We annually have programming that's a multiweek series that brings specialists in week by week to meet with the same families and their little [child] ... everything from motor development to early literacy and health nutrition.

In the past, you would think about the library as maybe research materials, the reference collection, checking out books, and we still have those things, ... [but it’s also] bringing people together in the same space to have experiences together and opportunities for people to meet their neighbors. I think that's really vital to what we do here.

What has patron feedback been for the new library card fee?

I think that with any change, there are people who may feel very strongly. ... There were definitely some people who had questions at the beginning and especially people who were nonresidents who were impacted by the fee changes. There were a lot of questions and concerns from some of them. They were not the majority of our patrons, obviously, but they were still people who've been using our services for quite some time, and so many of them had a lot of questions about how that was individually impacting them.

Most of our interactions were like, "What is this?" Just trying to understand the change, but, of course, we got positive and negative feedback ... that you might get with any change.

There were people who really appreciated it. ... They felt like it was the right move in terms of prioritizing what type of services they pay for, or I think a lot of people felt a feeling of ... I don't know, safety ... and then obviously there were people who were concerned, like, "I don't understand why I need a card if I live here." It was just kind of explaining ... anybody who's eligible to get a card. It's just whether or not you pay if you are not otherwise paying for it with your tax dollars.
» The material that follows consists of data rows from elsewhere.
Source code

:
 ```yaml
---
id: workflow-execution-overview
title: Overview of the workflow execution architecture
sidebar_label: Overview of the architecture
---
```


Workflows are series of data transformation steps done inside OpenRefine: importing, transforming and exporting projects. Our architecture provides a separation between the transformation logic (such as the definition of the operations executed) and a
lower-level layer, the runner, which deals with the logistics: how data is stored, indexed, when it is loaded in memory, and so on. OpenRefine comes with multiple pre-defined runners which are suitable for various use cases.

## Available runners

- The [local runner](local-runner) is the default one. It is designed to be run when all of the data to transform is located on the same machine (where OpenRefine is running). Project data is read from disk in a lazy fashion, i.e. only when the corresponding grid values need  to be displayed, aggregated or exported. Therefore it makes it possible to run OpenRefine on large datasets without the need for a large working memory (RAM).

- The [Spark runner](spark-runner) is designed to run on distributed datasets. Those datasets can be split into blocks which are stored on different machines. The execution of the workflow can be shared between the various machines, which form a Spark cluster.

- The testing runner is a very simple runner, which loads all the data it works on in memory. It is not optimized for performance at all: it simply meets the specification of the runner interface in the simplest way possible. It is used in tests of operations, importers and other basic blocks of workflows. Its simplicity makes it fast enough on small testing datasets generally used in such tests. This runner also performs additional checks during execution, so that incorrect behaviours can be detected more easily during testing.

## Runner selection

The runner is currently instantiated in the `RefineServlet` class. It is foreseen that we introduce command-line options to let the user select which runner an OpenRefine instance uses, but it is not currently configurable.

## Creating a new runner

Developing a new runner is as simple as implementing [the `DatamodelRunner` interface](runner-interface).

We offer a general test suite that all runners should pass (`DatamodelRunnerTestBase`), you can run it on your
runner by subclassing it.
In light of conversations nationwide and in League City about the appropriateness of certain books for children, what is Helen Hall Library doing to ensure it's best serving the community of League City?

Our collection development policies are approved by our Library Board of Trustees, ... [and] we have professional staff who select materials for purchase. All of those selections are reviewed by our library administrative teams, so it’s a team effort to develop those collections.

We solicit a lot of feedback from the public. We have a lot of processes for the community to put in purchase suggestions. We try to purchase as many of those suggested items as we can. Sometimes, we can't purchase everything, but we do patron-driven acquisitions as much as possible. And then, of course, there's a process in place for people who have particular concerns that can be addressed.

What’s next for the Helen Hall Library in 2024 and beyond?

We are about to launch a new strategic planning process that will start quickly. Fairly soon, people will be able to go to our League City Listens page and find information about what the future might hold. We are trying to get a lot of feedback from the community. What is their vision for the library in 2030 because it'll be a five-year plan.

So that is one of the big things that's on our horizon. I think we have a lot of exciting things to look forward to. Pretty soon, we're going to be starting our summer reading program. We're trying to develop more opportunities for outreach in the community, and really engage with our residents, not just those who are coming into the building, but trying to get out in the community and meet people where they are.